JR東日本は4月6日、北東北3県でSuicaエリアの新設を発表した。Suica対応駅の拡大は2020年春の常磐線全通時以来で、Suica対応エリアの新設は2006年の新潟都市圏以来

https://www.jreast.co.jp/press/2021/20210406_ho02.pdf

導入エリアは以下の通り。
青森エリア:奥羽本線 青森~弘前
秋田エリア:奥羽本線 和田~秋田~追分、羽越本線 秋田~新屋、男鹿線 全線
盛岡エリア:東北本線 盛岡~北上、田沢湖川 盛岡~雫石、釜石線 花巻~新花巻
なお、各エリアの範囲を超えて相互の駅間では利用不可能。

注目すべき点が数多くある。
・各エリアが非常に小規模であること
ICカードの利用可能エリアはSuica首都圏やICOCAを始めかなり大きい規模になる傾向にある。一方今回設定される3エリアは棒線あるいはT字に分岐する程度のかなり簡単な路線網(網とすらいえないが)になっている。どちらかと言えばJR九州のSUGOCAエリアのうち長崎・宮崎・鹿児島各エリアのように県庁所在地への通勤範囲、くらいに限っている。そしてこのエリアに応じる形で、

・近郊区間の新設を行わない
JR東日本は新潟および仙台にも大都市近郊区間の特例(大回り乗車やきっぷの有効日数に関わる規定)を適用しているがこれはSuicaであれば経路が指定できないからどのような経路を通っても同じ運賃にしようという意図の元である。しかし今回導入されるエリアは経路が一意に定まるのでそのような特例を整備することはなかったのであろう。

・並行在来線の三セク各社では導入しない
北陸地区ではJR西日本よりむしろあいの風とやま鉄道が先んじてICサービスの導入を行いこれに後追いの形でJR西日本がエリア拡大を行った。一方今回はあくまでJR東日本のみの話であり例えば青い森鉄道線の青森~八戸とかIGRいわて銀河鉄道線の盛岡~二戸とかは今回話に上がらなかった。もちろん(旧)北陸本線の線形と異なり(旧)東北本線は分岐部がかなり多くその処遇まで考える余裕がなかったことも理由に挙げられるだろうが、やはり大きな理由としては

・ICサービス改革の試金石か
ニュースリリースの3.によると「従来自動改札機にあった Suica の主要な機能をセンターサーバに集約します。」とある。つまり一極集中で管理するシステムに切り替えるわけである。もちろんこれにはリスクが伴い、もしこれをいきなり首都圏に導入して、不具合によりサーバがダウンすれば首都圏数百の駅でSuicaが使えない状況になり大混乱を生ずる。しかし十数駅のエリア内での利用に限ってこのシステムを実証することにより今後のICカードサービスの拡充を図る狙いである。ニュースリリース曰く、「将来的には、さらなる Suica エリア拡大のほか、モバイル Suica などスマートフォンによる多様 なサービス提供などが実現できるようにクラウド化を進めます。」とあり、例えばICOCAエリアであればエリアの範囲は山口から富山まで非常に広範囲に及ぶものの、改札機のキャパシティの制限もあり利用には200km以内(例外あり)の制限をかけている。今後このクラウド化が進めばその制限も緩和しうるものと考えられる。Suicaエリアは(特に首都圏で)拡大しすぎることによるきっぷの制約(大都市近郊区間にエリア全体を指定することによるもの)の影響があるためその辺りへの対策も施されるものと期待したい。更に「スマートフォンによる多様なサービス提供」とある部分については予想の域を出ないが、例えばスマホとICカードを連携しスマホで事前に決済した指定券やグリーン券の情報をICカードで乗車時に認証してその券の代わりとする、などといったことが想定できる。
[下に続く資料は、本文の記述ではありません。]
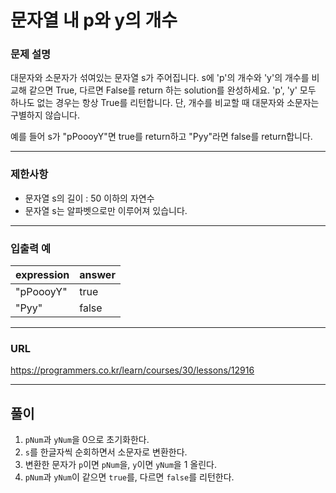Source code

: # 문자열 내 p와 y의 개수

### 문제 설명

대문자와 소문자가 섞여있는 문자열 s가 주어집니다. s에 'p'의 개수와 'y'의 개수를 비교해 같으면 True, 다르면 False를 return 하는 solution를 완성하세요. 'p', 'y' 모두 하나도 없는 경우는 항상 True를 리턴합니다. 단, 개수를 비교할 때 대문자와 소문자는 구별하지 않습니다.

예를 들어 s가 "pPoooyY"면 true를 return하고 "Pyy"라면 false를 return합니다.

-----------
### 제한사항

- 문자열 s의 길이 : 50 이하의 자연수
- 문자열 s는 알파벳으로만 이루어져 있습니다.

-----------
### 입출력 예

| expression | answer |
|------------|--------|
| "pPoooyY"  | true   |
| "Pyy"      | false  |

-----------
### URL

https://programmers.co.kr/learn/courses/30/lessons/12916

-----------
## 풀이
1. `pNum`과 `yNum`을 0으로 초기화한다.
2. `s`를 한글자씩 순회하면서 소문자로 변환한다.
3. 변환한 문자가 `p`이면 `pNum`을, `y`이면 `yNum`을 1 올린다.
4. `pNum`과 `yNum`이 같으면 `true`를, 다르면 `false`를 리턴한다.
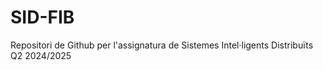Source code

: # SID-FIB

Repositori de Github per l'assignatura de Sistemes Intel·ligents Distribuïts Q2 2024/2025
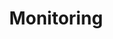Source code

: ---
layout: layout.pug
navigationTitle: Monitoring
excerpt: 
title: Monitoring
menuWeight: 1
model: /services/spark/data.yml
render: mustache
featureMaturity:
---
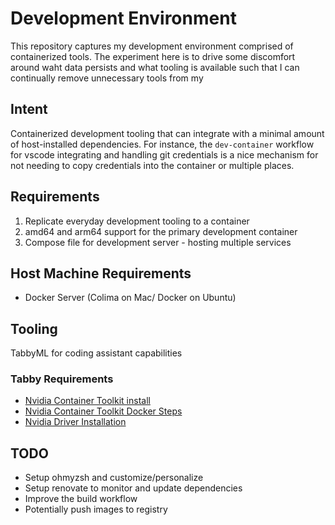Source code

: # Development Environment

This repository captures my development environment comprised of containerized tools. The experiment here is to drive some discomfort around waht data persists and what tooling is available such that I can continually remove unnecessary tools from my 

## Intent
Containerized development tooling that can integrate with a minimal amount of host-installed dependencies. For instance, the `dev-container` workflow for vscode integrating and handling git credentials is a nice mechanism for not needing to copy credentials into the container or multiple places.

## Requirements
1. Replicate everyday development tooling to a container
2. amd64 and arm64 support for the primary development container
3. Compose file for development server - hosting multiple services

## Host Machine Requirements
- Docker Server (Colima on Mac/ Docker on Ubuntu)

## Tooling
TabbyML for coding assistant capabilities


### Tabby Requirements
- [Nvidia Container Toolkit install](https://docs.nvidia.com/datacenter/cloud-native/container-toolkit/latest/install-guide.html#installing-with-apt)
- [Nvidia Container Toolkit Docker Steps](https://docs.nvidia.com/datacenter/cloud-native/container-toolkit/latest/install-guide.html#configuring-docker)
- [Nvidia Driver Installation](https://developer.nvidia.com/cuda-downloads?target_os=Linux&target_arch=x86_64&Distribution=Ubuntu&target_version=22.04&target_type=deb_local)

## TODO
- Setup ohmyzsh and customize/personalize
- Setup renovate to monitor and update dependencies
- Improve the build workflow
- Potentially push images to registry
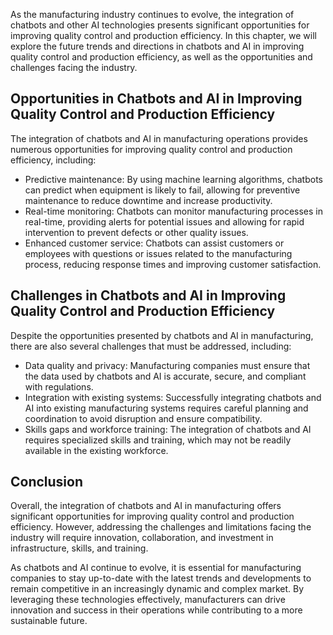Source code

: 
As the manufacturing industry continues to evolve, the integration of chatbots and other AI technologies presents significant opportunities for improving quality control and production efficiency. In this chapter, we will explore the future trends and directions in chatbots and AI in improving quality control and production efficiency, as well as the opportunities and challenges facing the industry.

Opportunities in Chatbots and AI in Improving Quality Control and Production Efficiency
---------------------------------------------------------------------------------------

The integration of chatbots and AI in manufacturing operations provides numerous opportunities for improving quality control and production efficiency, including:

* Predictive maintenance: By using machine learning algorithms, chatbots can predict when equipment is likely to fail, allowing for preventive maintenance to reduce downtime and increase productivity.
* Real-time monitoring: Chatbots can monitor manufacturing processes in real-time, providing alerts for potential issues and allowing for rapid intervention to prevent defects or other quality issues.
* Enhanced customer service: Chatbots can assist customers or employees with questions or issues related to the manufacturing process, reducing response times and improving customer satisfaction.

Challenges in Chatbots and AI in Improving Quality Control and Production Efficiency
------------------------------------------------------------------------------------

Despite the opportunities presented by chatbots and AI in manufacturing, there are also several challenges that must be addressed, including:

* Data quality and privacy: Manufacturing companies must ensure that the data used by chatbots and AI is accurate, secure, and compliant with regulations.
* Integration with existing systems: Successfully integrating chatbots and AI into existing manufacturing systems requires careful planning and coordination to avoid disruption and ensure compatibility.
* Skills gaps and workforce training: The integration of chatbots and AI requires specialized skills and training, which may not be readily available in the existing workforce.

Conclusion
----------

Overall, the integration of chatbots and AI in manufacturing offers significant opportunities for improving quality control and production efficiency. However, addressing the challenges and limitations facing the industry will require innovation, collaboration, and investment in infrastructure, skills, and training.

As chatbots and AI continue to evolve, it is essential for manufacturing companies to stay up-to-date with the latest trends and developments to remain competitive in an increasingly dynamic and complex market. By leveraging these technologies effectively, manufacturers can drive innovation and success in their operations while contributing to a more sustainable future.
ともかく2020年に鹿島線と常磐線へSuicaエリアの拡大を皮切りにどうやらJR東日本もICサービス(Suicaエリアの拡大)に積極的になっていると言える。今後まず考え得るのは山形、新潟、長野の一部対応区間へのSuicaエリア拡大/Suica定期券適用だろう。例えば個人的には仙山線などは導入しやすそうな気もする。また、車載ICリーダーの導入も今後充分期待できる。更に地方バス会社との提携はJR西日本ともども積極的である。今後このことについても扱う機会があればと考えている。